There were so many signs all along that this adoption was meant to be, things I rarely mentioned or even acknowledged, except to my secret heart. Each one that revealed itself pulled us further and further down this unlikely road, and made us feel like someone up there really wanted us to be this baby girl's parents in this world. We were outside of our adoption agency, outside of our familiar spaces, stretched beyond all certainties, and still, through all the risks and speculations and worries, we felt protected by a sense that it must all be happening for a reason. Now I wonder what that was all about. I can only decide that we were brought together for some reason, and perhaps that reason is to stay in the baby's mother's life, if she will have us.

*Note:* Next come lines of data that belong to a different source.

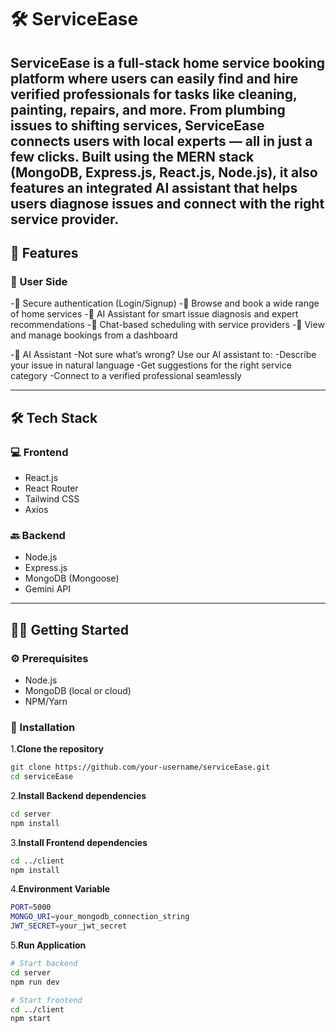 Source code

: #  🛠️ ServiceEase

ServiceEase is a full-stack home service booking platform where users can easily find and hire verified professionals for tasks like cleaning, painting, repairs, and more. From plumbing issues to shifting services, ServiceEase connects users with local experts — all in just a few clicks.
Built using the MERN stack (MongoDB, Express.js, React.js, Node.js), it also features an integrated AI assistant that helps users diagnose issues and connect with the right service provider.
---

## 🚀 Features

### 🧑 User Side
-🔐 Secure authentication (Login/Signup)
-🏡 Browse and book a wide range of home services
-🤖 AI Assistant for smart issue diagnosis and expert recommendations
-💬 Chat-based scheduling with service providers
-📂 View and manage bookings from a dashboard

-🤖 AI Assistant
-Not sure what’s wrong? Use our AI assistant to:
-Describe your issue in natural language
-Get suggestions for the right service category
-Connect to a verified professional seamlessly

---

## 🛠️ Tech Stack

### 💻 Frontend
- React.js
- React Router
- Tailwind CSS
- Axios

### 🔙 Backend
- Node.js
- Express.js
- MongoDB (Mongoose)
- Gemini API
  
---


## 🧑‍💻 Getting Started

### ⚙️ Prerequisites
- Node.js
- MongoDB (local or cloud)
- NPM/Yarn

### 🔧 Installation

1.**Clone the repository**
```bash
git clone https://github.com/your-username/serviceEase.git
cd serviceEase

```
2.**Install Backend dependencies**
```bash
cd server
npm install
```
3.**Install Frontend dependencies**
```bash
cd ../client
npm install
```
4.**Environment Variable**
```bash
PORT=5000
MONGO_URI=your_mongodb_connection_string
JWT_SECRET=your_jwt_secret
```
5.**Run Application**
```bash
# Start backend
cd server
npm run dev

# Start frontend
cd ../client
npm start
```


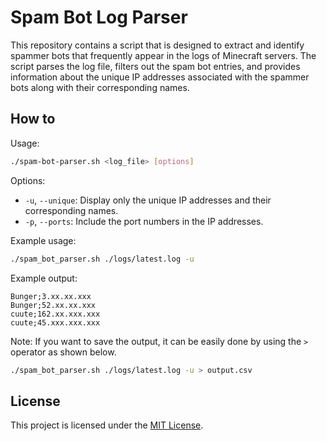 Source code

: # Spam Bot Log Parser
This repository contains a script that is designed to extract and identify spammer bots that frequently appear in the logs of Minecraft servers. The script parses the log file, filters out the spam bot entries, and provides information about the unique IP addresses associated with the spammer bots along with their corresponding names.

## How to
Usage:

```bash
./spam-bot-parser.sh <log_file> [options]
```

Options:

- `-u`, `--unique`: Display only the unique IP addresses and their corresponding names.
- `-p`, `--ports`: Include the port numbers in the IP addresses.

Example usage:

```bash
./spam_bot_parser.sh ./logs/latest.log -u
```

Example output:
```csv
Bunger;3.xx.xx.xxx
Bunger;52.xx.xx.xxx
cuute;162.xx.xxx.xxx
cuute;45.xxx.xxx.xxx
```

Note: If you want to save the output, it can be easily done by using the `>` operator as shown below.

```bash
./spam_bot_parser.sh ./logs/latest.log -u > output.csv
```

## License

This project is licensed under the [MIT License](LICENSE).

That remains to be seen. But there was so much friendship that lay ahead for us, I was sure of it. We love her, and of all of us I think I feel most broken-hearted for her: She doesn't get anything the way she wanted it. Alone she carried this baby, and alone she loved her enough to want a better life for her than the one she herself had, than the ones she could see unfolding around her. We did everything we could to try to make that happen, but neither she nor we can change things now. I will write to her tomorrow. I will wait for a letter from her.